WHAT YOU SHOULD DO.
Look through the records below for the line with "on the Web Platform" and the line with "To render Gaussian", then return those lines and all lines between, exactly.

Stored data entries.
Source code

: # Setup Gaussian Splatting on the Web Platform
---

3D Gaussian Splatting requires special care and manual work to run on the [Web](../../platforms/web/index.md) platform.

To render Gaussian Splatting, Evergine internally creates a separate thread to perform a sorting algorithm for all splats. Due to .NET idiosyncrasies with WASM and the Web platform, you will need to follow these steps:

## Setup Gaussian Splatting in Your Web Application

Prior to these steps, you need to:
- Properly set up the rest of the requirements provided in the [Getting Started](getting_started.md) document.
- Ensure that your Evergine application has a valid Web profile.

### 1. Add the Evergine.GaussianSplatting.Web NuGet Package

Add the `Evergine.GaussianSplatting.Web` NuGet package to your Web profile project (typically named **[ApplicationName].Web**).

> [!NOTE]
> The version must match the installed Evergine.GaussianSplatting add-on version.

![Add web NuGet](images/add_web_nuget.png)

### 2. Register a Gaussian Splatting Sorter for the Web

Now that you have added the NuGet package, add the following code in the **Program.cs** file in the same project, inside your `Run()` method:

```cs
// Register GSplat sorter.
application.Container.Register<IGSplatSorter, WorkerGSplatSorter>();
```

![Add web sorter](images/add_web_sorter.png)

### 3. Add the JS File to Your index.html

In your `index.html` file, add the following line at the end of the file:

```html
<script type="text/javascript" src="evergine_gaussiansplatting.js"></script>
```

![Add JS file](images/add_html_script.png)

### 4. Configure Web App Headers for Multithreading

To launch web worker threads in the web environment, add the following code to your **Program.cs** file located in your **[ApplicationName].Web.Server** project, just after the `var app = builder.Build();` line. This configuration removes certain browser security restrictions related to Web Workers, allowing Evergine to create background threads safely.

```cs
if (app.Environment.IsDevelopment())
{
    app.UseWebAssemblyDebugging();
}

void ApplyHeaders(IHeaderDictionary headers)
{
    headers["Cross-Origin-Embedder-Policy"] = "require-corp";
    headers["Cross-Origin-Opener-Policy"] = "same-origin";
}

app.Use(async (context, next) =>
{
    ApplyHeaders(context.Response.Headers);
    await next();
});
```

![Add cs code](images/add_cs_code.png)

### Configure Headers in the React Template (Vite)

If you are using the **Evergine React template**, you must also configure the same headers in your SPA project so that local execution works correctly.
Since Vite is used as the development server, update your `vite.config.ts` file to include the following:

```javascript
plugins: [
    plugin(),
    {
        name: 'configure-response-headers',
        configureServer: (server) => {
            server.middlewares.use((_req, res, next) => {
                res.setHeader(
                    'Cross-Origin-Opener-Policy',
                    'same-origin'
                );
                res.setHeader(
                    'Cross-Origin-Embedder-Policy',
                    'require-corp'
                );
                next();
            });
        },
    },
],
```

WRITTEN SOLUTION.
: # Setup Gaussian Splatting on the Web Platform
---

3D Gaussian Splatting requires special care and manual work to run on the [Web](../../platforms/web/index.md) platform.

To render Gaussian Splatting, Evergine internally creates a separate thread to perform a sorting algorithm for all splats. Due to .NET idiosyncrasies with WASM and the Web platform, you will need to follow these steps:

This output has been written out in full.